__Work request__.
Every record below, from the first line to the last, is to be set down again exactly.

============================================================

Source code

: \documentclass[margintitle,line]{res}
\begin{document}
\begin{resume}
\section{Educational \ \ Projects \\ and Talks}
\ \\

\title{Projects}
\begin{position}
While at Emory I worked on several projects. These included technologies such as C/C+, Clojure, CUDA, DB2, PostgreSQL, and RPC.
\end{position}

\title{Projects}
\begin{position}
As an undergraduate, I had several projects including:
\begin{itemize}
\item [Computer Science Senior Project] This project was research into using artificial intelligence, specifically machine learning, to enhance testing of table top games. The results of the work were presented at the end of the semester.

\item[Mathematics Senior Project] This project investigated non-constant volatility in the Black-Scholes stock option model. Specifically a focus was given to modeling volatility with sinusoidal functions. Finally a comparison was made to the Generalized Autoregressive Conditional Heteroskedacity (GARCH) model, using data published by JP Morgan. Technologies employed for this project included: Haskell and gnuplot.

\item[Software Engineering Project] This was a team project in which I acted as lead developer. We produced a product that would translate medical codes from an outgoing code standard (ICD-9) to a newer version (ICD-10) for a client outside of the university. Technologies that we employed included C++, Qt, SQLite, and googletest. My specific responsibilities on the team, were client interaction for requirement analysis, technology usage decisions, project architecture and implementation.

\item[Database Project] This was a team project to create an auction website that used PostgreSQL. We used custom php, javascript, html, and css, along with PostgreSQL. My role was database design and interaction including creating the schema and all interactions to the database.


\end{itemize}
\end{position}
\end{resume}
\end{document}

============================================================

__Finished exercise__.
Source code

: \documentclass[margintitle,line]{res}
\begin{document}
\begin{resume}
\section{Educational \ \ Projects \\ and Talks}
\ \\

\title{Projects}
\begin{position}
While at Emory I worked on several projects. These included technologies such as C/C+, Clojure, CUDA, DB2, PostgreSQL, and RPC.
\end{position}

\title{Projects}
\begin{position}
As an undergraduate, I had several projects including:
\begin{itemize}
\item [Computer Science Senior Project] This project was research into using artificial intelligence, specifically machine learning, to enhance testing of table top games. The results of the work were presented at the end of the semester.

\item[Mathematics Senior Project] This project investigated non-constant volatility in the Black-Scholes stock option model. Specifically a focus was given to modeling volatility with sinusoidal functions. Finally a comparison was made to the Generalized Autoregressive Conditional Heteroskedacity (GARCH) model, using data published by JP Morgan. Technologies employed for this project included: Haskell and gnuplot.

\item[Software Engineering Project] This was a team project in which I acted as lead developer. We produced a product that would translate medical codes from an outgoing code standard (ICD-9) to a newer version (ICD-10) for a client outside of the university. Technologies that we employed included C++, Qt, SQLite, and googletest. My specific responsibilities on the team, were client interaction for requirement analysis, technology usage decisions, project architecture and implementation.

\item[Database Project] This was a team project to create an auction website that used PostgreSQL. We used custom php, javascript, html, and css, along with PostgreSQL. My role was database design and interaction including creating the schema and all interactions to the database.


\end{itemize}
\end{position}
\end{resume}
\end{document}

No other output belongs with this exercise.